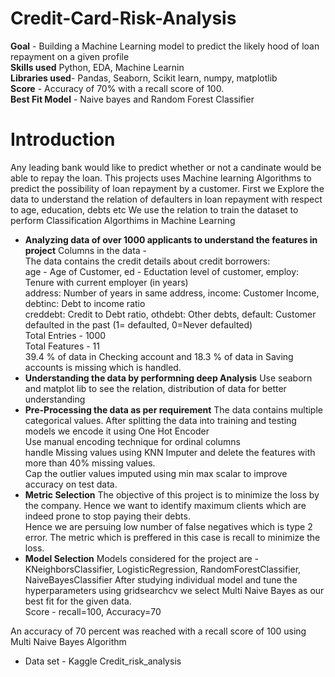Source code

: # Credit-Card-Risk-Analysis
**Goal** - Building a Machine Learning model to predict the likely hood of loan repayment on a given profile  <br />
**Skills used** Python, EDA, Machine Learnin <br>
**Libraries used**- Pandas,  Seaborn, Scikit learn, numpy, matplotlib <br>
**Score**  - Accuracy of 70% with a recall score of 100. <br />
**Best Fit Model**  - Naive bayes and Random Forest Classifier  <br />
# Introduction
Any leading bank would like to predict whether or not a candinate would be able to repay the loan. 
This projects uses Machine learning Algorithms to predict the possibility of loan repayment by a customer. 
First we Explore the data to understand the relation of defaulters in loan repayment with respect to age, education, debts etc
We use the relation to train the dataset to perform Classification Algorthims in Machine Learning
* **Analyzing data of over 1000 applicants to understand the features in project**
    Columns in the data - <br>
    The data contains the credit details about credit borrowers:<br>
    age - Age of Customer, ed - Eductation level of customer, employ: Tenure with current employer (in years) <br>
    address: Number of years in same address, income: Customer Income, debtinc: Debt to income ratio <br>
    creddebt: Credit to Debt ratio, othdebt: Other debts, default: Customer defaulted in the past (1= defaulted, 0=Never defaulted) <br>
    Total Entries - 1000 <br>
    Total Features - 11 <br>
    39.4 % of data in Checking account and 18.3 % of data in Saving accounts is missing which is handled.
* **Understanding the data by performning deep Analysis**
    Use seaborn and matplot lib to see the relation, distribution of data for better understanding
* **Pre-Processing the data as per requirement**
    The data contains multiple categorical values. After splitting the data into training and testing models we encode it using One Hot Encoder <br>
    Use manual encoding technique for ordinal columns <br>
    handle Missing values using KNN Imputer and delete the features with more than 40% missing values. <br>
    Cap the outlier values imputed using min max scalar to improve accuracy on test data. <br>
* **Metric Selection**
    The objective of this project is to minimize the loss by the company. Hence we want to identify maximum clients which are indeed prone to stop paying their debts. <br> 
    Hence we are persuing low number of false negatives which is type 2 error. 
    The metric which is preffered in this case is recall to minimize the loss. <br>
* **Model Selection**
    Models considered for the project are - KNeighborsClassifier, LogisticRegression, RandomForestClassifier, NaiveBayesClassifier
    After studying individual model and tune the hyperparameters using gridsearchcv we select Multi Naive Bayes as our best fit for the given data. <br>
    Score - recall=100, Accuracy=70 <br>

An accuracy of 70 percent was reached with a recall score of 100 using Multi Naive Bayes Algorithm


 *  Data set - Kaggle Credit_risk_analysis
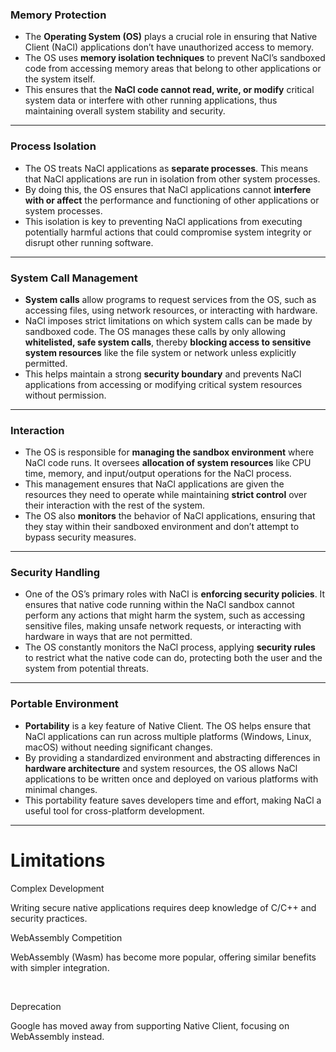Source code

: 

### **Memory Protection**
- The **Operating System (OS)** plays a crucial role in ensuring that Native Client (NaCl) applications don’t have unauthorized access to memory. 
- The OS uses **memory isolation techniques** to prevent NaCl’s sandboxed code from accessing memory areas that belong to other applications or the system itself.
- This ensures that the **NaCl code cannot read, write, or modify** critical system data or interfere with other running applications, thus maintaining overall system stability and security.

---

### **Process Isolation**
- The OS treats NaCl applications as **separate processes**. This means that NaCl applications are run in isolation from other system processes.
- By doing this, the OS ensures that NaCl applications cannot **interfere with or affect** the performance and functioning of other applications or system processes.
- This isolation is key to preventing NaCl applications from executing potentially harmful actions that could compromise system integrity or disrupt other running software.

---

### **System Call Management**
- **System calls** allow programs to request services from the OS, such as accessing files, using network resources, or interacting with hardware.
- NaCl imposes strict limitations on which system calls can be made by sandboxed code. The OS manages these calls by only allowing **whitelisted, safe system calls**, thereby **blocking access to sensitive system resources** like the file system or network unless explicitly permitted.
- This helps maintain a strong **security boundary** and prevents NaCl applications from accessing or modifying critical system resources without permission.

---

### **Interaction**
- The OS is responsible for **managing the sandbox environment** where NaCl code runs. It oversees **allocation of system resources** like CPU time, memory, and input/output operations for the NaCl process.
- This management ensures that NaCl applications are given the resources they need to operate while maintaining **strict control** over their interaction with the rest of the system.
- The OS also **monitors** the behavior of NaCl applications, ensuring that they stay within their sandboxed environment and don’t attempt to bypass security measures.

---

### **Security Handling**
- One of the OS’s primary roles with NaCl is **enforcing security policies**. It ensures that native code running within the NaCl sandbox cannot perform any actions that might harm the system, such as accessing sensitive files, making unsafe network requests, or interacting with hardware in ways that are not permitted.
- The OS constantly monitors the NaCl process, applying **security rules** to restrict what the native code can do, protecting both the user and the system from potential threats.

---

### **Portable Environment**
- **Portability** is a key feature of Native Client. The OS helps ensure that NaCl applications can run across multiple platforms (Windows, Linux, macOS) without needing significant changes.
- By providing a standardized environment and abstracting differences in **hardware architecture** and system resources, the OS allows NaCl applications to be written once and deployed on various platforms with minimal changes.
- This portability feature saves developers time and effort, making NaCl a useful tool for cross-platform development.

---

# Limitations

Complex Development​

Writing secure native applications requires deep knowledge of C/C++ and security practices.​
​

WebAssembly Competition​

WebAssembly (Wasm) has become more popular, offering similar benefits with simpler integration.​

​

Deprecation​

Google has moved away from supporting Native Client, focusing on WebAssembly instead.​

​
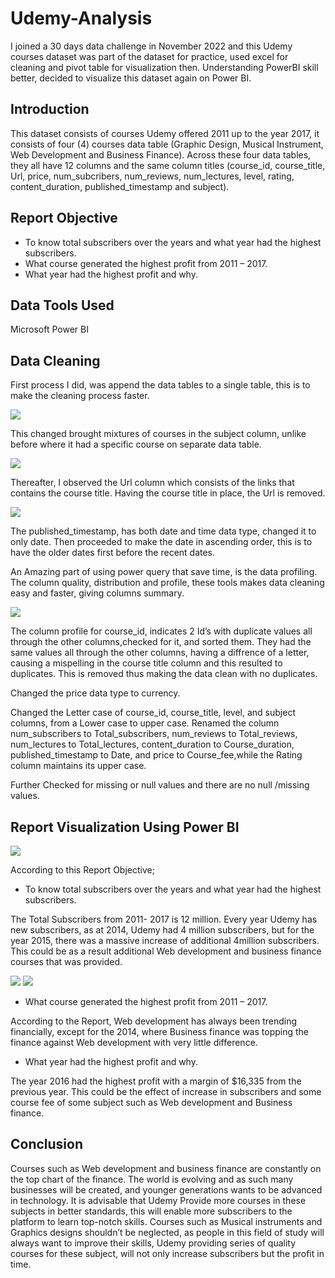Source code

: # Udemy-Analysis

I joined a 30 days data challenge in November 2022 and this Udemy courses dataset was part of the dataset for practice, used excel for cleaning and pivot table for visualization then. Understanding PowerBI skill better, decided to visualize this dataset again on Power BI.

## Introduction

This dataset consists of courses Udemy offered 2011 up to the year 2017, it consists of four (4) courses data table (Graphic Design, Musical Instrument, Web Development and Business Finance). Across these four data tables, they all have 12 columns and the same column titles (course_id, course_title, Url, price, num_subcribers, num_reviews, num_lectures, level, rating, content_duration, published_timestamp and subject).

## Report Objective

- To know total subscribers over the years and what year had the highest subscribers.
- What course generated the highest profit from 2011 – 2017.
- What year had the highest profit and why.

## Data Tools Used 
Microsoft Power BI

## Data Cleaning

First process I did, was append the data tables to a single table, this is to make the cleaning process faster.

![](Appending%20process.png)

This changed brought mixtures of courses in the subject column, unlike before where it had a specific course on separate data table. 

![](Appended%20table.png)

Thereafter, I observed the Url column which consists of the links that contains the course title. Having the course title in place, the Url is removed. 

![](URl%20removal.png)

The published_timestamp, has both date and time data type, changed it to only date. Then proceeded to make the date in ascending order, this is to have the older dates first before the recent dates. 

An Amazing part of using power query that save time, is the data profiling. The column quality, distribution and profile, these tools makes data cleaning easy and faster, giving columns summary.

![](Column%20Profile.png)

The column profile for course_id, indicates 2 Id’s with duplicate values all through the other columns,checked for it, and sorted them. They had the same values all through the other columns, having a diffrence of a letter, causing a mispelling in the course title column and this resulted to duplicates. This is removed thus making the data clean with no duplicates. 

Changed the price data type to currency.

Changed the Letter case of course_id, course_title, level, and subject columns, from a Lower case to upper case. Renamed the column num_subscribers to Total_subscribers, num_reviews to Total_reviews, num_lectures to Total_lectures, content_duration to Course_duration, published_timestamp to Date, and price to Course_fee,while the Rating column maintains its upper case. 

Further Checked for missing or null values and there are no null /missing values.

## Report Visualization Using Power BI

![](PowerBI%20Dashboard.png)

According to this Report Objective;

- To know total subscribers over the years and what year had the highest subscribers.

The Total Subscribers from 2011- 2017 is 12 million. Every year Udemy has new subscribers, as at 2014, Udemy had 4 million subscribers, but for the year 2015, there was a massive increase of additional 4million subscribers. This could be as a result additional Web development and business finance courses that was provided. 

![](2014%20Subcribers.png)                                      ![](2015%20Subcribers.png)


- What course generated the highest profit from 2011 – 2017.

According to the Report, Web development has always been trending financially, except for the 2014, where Business finance was topping the finance against Web development  with very little difference. 

- What year had the highest profit and why.

The year 2016 had the highest profit with a margin of $16,335 from the previous year. This could be the effect of increase in subscribers and some course fee of some subject such as Web development and Business finance.

## Conclusion

Courses such as Web development and business finance are constantly on the top chart of the finance. The world is evolving and as such many businesses will be created, and younger generations wants to be advanced in technology. It is advisable that Udemy Provide more courses in these subjects in better standards, this will enable more subscribers to the platform to learn top-notch skills. Courses such as Musical instruments and Graphics designs shouldn’t be neglected, as people in this field of study will always want to improve their skills, Udemy providing series of quality courses for these subject, will not only increase subscribers  but the profit in time.






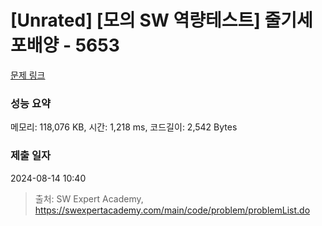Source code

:# [Unrated] [모의 SW 역량테스트] 줄기세포배양 - 5653 

[문제 링크](https://swexpertacademy.com/main/code/problem/problemDetail.do?contestProbId=AWXRJ8EKe48DFAUo) 

### 성능 요약

메모리: 118,076 KB, 시간: 1,218 ms, 코드길이: 2,542 Bytes

### 제출 일자

2024-08-14 10:40



> 출처: SW Expert Academy, https://swexpertacademy.com/main/code/problem/problemList.do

┄┄┄┄┄┄┄┄┄┄

The expected result is every line above containing the string "faster".

First process I did, was append the data tables to a single table, this is to make the cleaning process faster.
An Amazing part of using power query that save time, is the data profiling. The column quality, distribution and profile, these tools makes data cleaning easy and faster, giving columns summary.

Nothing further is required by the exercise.